- _WHAT YOU SHOULD DO_: Please show every line in the entries below that includes the word "Activity".
==================================================
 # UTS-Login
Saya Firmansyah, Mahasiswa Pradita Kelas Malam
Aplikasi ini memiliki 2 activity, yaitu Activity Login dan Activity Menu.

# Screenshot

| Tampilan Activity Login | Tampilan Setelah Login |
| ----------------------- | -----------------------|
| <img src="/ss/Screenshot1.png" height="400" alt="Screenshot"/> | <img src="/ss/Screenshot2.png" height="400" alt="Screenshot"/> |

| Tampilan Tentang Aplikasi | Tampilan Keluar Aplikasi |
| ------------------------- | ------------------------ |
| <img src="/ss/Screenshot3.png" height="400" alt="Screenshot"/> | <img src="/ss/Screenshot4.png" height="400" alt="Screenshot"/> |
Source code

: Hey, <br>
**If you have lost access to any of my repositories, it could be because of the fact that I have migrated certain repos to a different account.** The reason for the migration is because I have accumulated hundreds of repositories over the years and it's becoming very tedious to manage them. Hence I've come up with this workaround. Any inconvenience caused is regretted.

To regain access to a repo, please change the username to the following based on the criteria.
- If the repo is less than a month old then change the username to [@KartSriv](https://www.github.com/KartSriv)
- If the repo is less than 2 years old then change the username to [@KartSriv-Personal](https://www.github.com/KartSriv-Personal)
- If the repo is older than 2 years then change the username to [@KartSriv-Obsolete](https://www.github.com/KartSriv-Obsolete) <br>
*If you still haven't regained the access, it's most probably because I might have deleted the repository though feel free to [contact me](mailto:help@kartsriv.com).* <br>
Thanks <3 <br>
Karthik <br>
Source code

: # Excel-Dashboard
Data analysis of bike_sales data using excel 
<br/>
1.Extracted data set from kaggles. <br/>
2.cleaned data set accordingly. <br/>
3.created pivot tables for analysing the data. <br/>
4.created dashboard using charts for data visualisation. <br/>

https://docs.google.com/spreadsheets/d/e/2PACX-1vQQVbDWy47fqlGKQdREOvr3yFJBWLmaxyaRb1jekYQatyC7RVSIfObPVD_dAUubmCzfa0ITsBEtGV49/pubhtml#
==================================================
- _OUTPUT_:
Aplikasi ini memiliki 2 activity, yaitu Activity Login dan Activity Menu.
| Tampilan Activity Login | Tampilan Setelah Login |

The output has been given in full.